TopicModels

This repository contains code for NLP topic models like CORRLDA2, ECTM. These topic models are applied on hindi news articles collected frm Amar Ujala website. A brief overview of the work flow is shown below:

DataCollection

This repository contains java code to crawl web pages from "Amar Ujala" newspaper website. The code uses "Crawler4j" (3rd party library) and "Jsoup" library to parse "Hindi" text articles from HTML document. The text files contains news articles which are output of the crawler code and csv files contains web pages which has crawled. Each text file contains news articles based on the classes.

Data Pre-processing

This contains scripts to generate input files required by the ECTM system and the SVM classifier. This involves separating each article into constituent named entities and regular terms (referred to as Non-Entities).

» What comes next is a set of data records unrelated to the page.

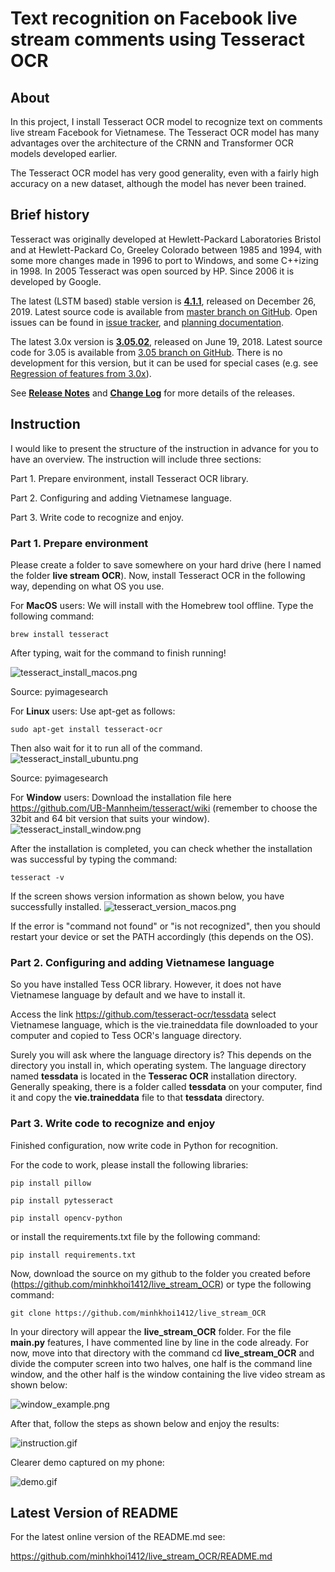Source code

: # Text recognition on Facebook live stream comments using Tesseract OCR

## About
In this project, I install Tesseract OCR model to recognize text on comments live stream Facebook for Vietnamese. The Tesseract OCR model has many advantages over the architecture of the CRNN and Transformer OCR models developed earlier.

The Tesseract OCR model has very good generality, even with a fairly high accuracy on a new dataset, although the model has never been trained.
## Brief history

Tesseract was originally developed at Hewlett-Packard Laboratories Bristol and
at Hewlett-Packard Co, Greeley Colorado between 1985 and 1994, with some
more changes made in 1996 to port to Windows, and some C++izing in 1998.
In 2005 Tesseract was open sourced by HP. Since 2006 it is developed by Google.

The latest (LSTM based) stable version is **[4.1.1](https://github.com/tesseract-ocr/tesseract/releases/tag/4.1.1)**, released on December 26, 2019.
Latest source code is available from [master branch on GitHub](https://github.com/tesseract-ocr/tesseract/tree/master).
Open issues can be found in [issue tracker](https://github.com/tesseract-ocr/tesseract/issues),
and [planning documentation](https://tesseract-ocr.github.io/tessdoc/Planning.html).

The latest 3.0x version is **[3.05.02](https://github.com/tesseract-ocr/tesseract/releases/tag/3.05.02)**, released on June 19, 2018. Latest source code for 3.05 is available from [3.05 branch on GitHub](https://github.com/tesseract-ocr/tesseract/tree/3.05).
There is no development for this version, but it can be used for special cases (e.g. see [Regression of features from 3.0x](https://tesseract-ocr.github.io/tessdoc/Planning.html#regression-of-features-from-30x)).

See **[Release Notes](https://tesseract-ocr.github.io/tessdoc/ReleaseNotes.html)**
and **[Change Log](https://github.com/tesseract-ocr/tesseract/blob/master/ChangeLog)** for more details of the releases.

## Instruction
I would like to present the structure of the instruction in advance for you to have an overview. The instruction will include three sections:

Part 1. Prepare environment, install Tesseract OCR library.

Part 2. Configuring and adding Vietnamese language.

Part 3. Write code to recognize and enjoy.

### Part 1. Prepare environment
Please create a folder to save somewhere on your hard drive (here I named the folder **live stream OCR**). Now, install Tesseract OCR in the following way, depending on what OS you use.

For **MacOS** users: We will install with the Homebrew tool offline. Type the following command:

`brew install tesseract`

After typing, wait for the command to finish running!

![tesseract_install_macos.png](tesseract_install_macos.png)

Source: pyimagesearch

For **Linux** users: Use apt-get as follows:

`sudo apt-get install tesseract-ocr`

Then also wait for it to run all of the command.
![tesseract_install_ubuntu.png](tesseract_install_ubuntu.png)

Source: pyimagesearch

For **Window** users: Download the installation file here https://github.com/UB-Mannheim/tesseract/wiki (remember to choose the 32bit and 64 bit version that suits your window).
![tesseract_install_window.png](tesseract_install_window.png)

After the installation is completed, you can check whether the installation was successful by typing the command:

`tesseract -v`

If the screen shows version information as shown below, you have successfully installed.
![tesseract_version_macos.png](tesseract_version_macos.png)

If the error is "command not found" or "is not recognized", then you should restart your device or set the PATH accordingly (this depends on the OS).

### Part 2. Configuring and adding Vietnamese language
So you have installed Tess OCR library. However, it does not have Vietnamese language by default and we have to install it.

Access the link https://github.com/tesseract-ocr/tessdata select Vietnamese language, which is the vie.traineddata file downloaded to your computer and copied to Tess OCR's language directory.

Surely you will ask where the language directory is? This depends on the directory you install in, which operating system. The language directory named **tessdata** is located in the **Tesserac OCR** installation directory. Generally speaking, there is a folder called **tessdata** on your computer, find it and copy the **vie.traineddata** file to that **tessdata** directory.

### Part 3. Write code to recognize and enjoy
Finished configuration, now write code in Python for recognition.

For the code to work, please install the following libraries:

`pip install pillow`

`pip install pytesseract`

`pip install opencv-python`

or install the requirements.txt file by the following command:

`pip install requirements.txt`

Now, download the source on my github to the folder you created before (https://github.com/minhkhoi1412/live_stream_OCR) or type the following command:

`git clone https://github.com/minhkhoi1412/live_stream_OCR`

In your directory will appear the **live_stream_OCR** folder. For the file **main.py** features, I have commented line by line in the code already. For now, move into that directory with the command cd **live_stream_OCR** and divide the computer screen into two halves, one half is the command line window, and the other half is the window containing the live video stream as shown below:

![window_example.png](window_example.png)

After that, follow the steps as shown below and enjoy the results:

![instruction.gif](instruction.gif)

Clearer demo captured on my phone:

![demo.gif](demo.gif)

## Latest Version of README

For the latest online version of the README.md see:

https://github.com/minhkhoi1412/live_stream_OCR/README.md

Used Polyglot to extract Named Entities from each article (https://github.com/aboSamoor/polyglot)
Generated vocab-entity, vocab-non-entity files: vocabularies for all words found in dataset
Generated term-index-entity, term-index-non-entity: replaced each article's content by solely the entity or non-entity indices found in vocabulary. These input files needed for ECTM are stored under DataPreProcessing/processedData/ectm.
The features used as input for Vanilla SVM are the counts of the words(Entities + regular words('Non-entities') under each document.The feature files are stored under DataPreProcessing/processedData/svm.

ECTM

Once we get data divided as entity-vocab, non-entity-vocab, entity-term-index and non-entity-term-index we run ECTM model on top of it. These input files are present in DataPreprocessing/processedData/ECTM. The output file from ECTM are stored under ECTM/Output.

Feature extraction

ECTM

The files ECTM_theta, ECTM_psi are used to extract entity topic and word topic related features for each document. These features are stored under FeatureExtraction.

Quantitative Evaluation

Classification

SVM

This folder has python code to learn Support Vector Machine (SVM) using ECTM features. The csv files has ECTM features. This code uses sklearn and pandas inbuilt libraries in python.

Naive Bayes

This folder has python code for our baseline classification model - Naive Bayes. The features used are the words of the documents, excluding stop words.

Qualitative Evaluation

ECTM gives us the ability to organise our news articles into a distribution over "Entity-topics", which themselves are a distributions over Word-Topics (Non-entity words). This allows us to represent a news article by the smaller defined number of entity-topic and word-topic features instead of the large number of words used to normally represent an article. These results can be found under ECTM/Output -

Supertopic-topics - distribution of Entity-topics over the Word-topics
Top-topic entities - top K entities under each Entity-topic
Top-topic words - top K words under each Word-topic

Some results which clearly show the ability of ECTM to cluster entities and entity-centered word-topics.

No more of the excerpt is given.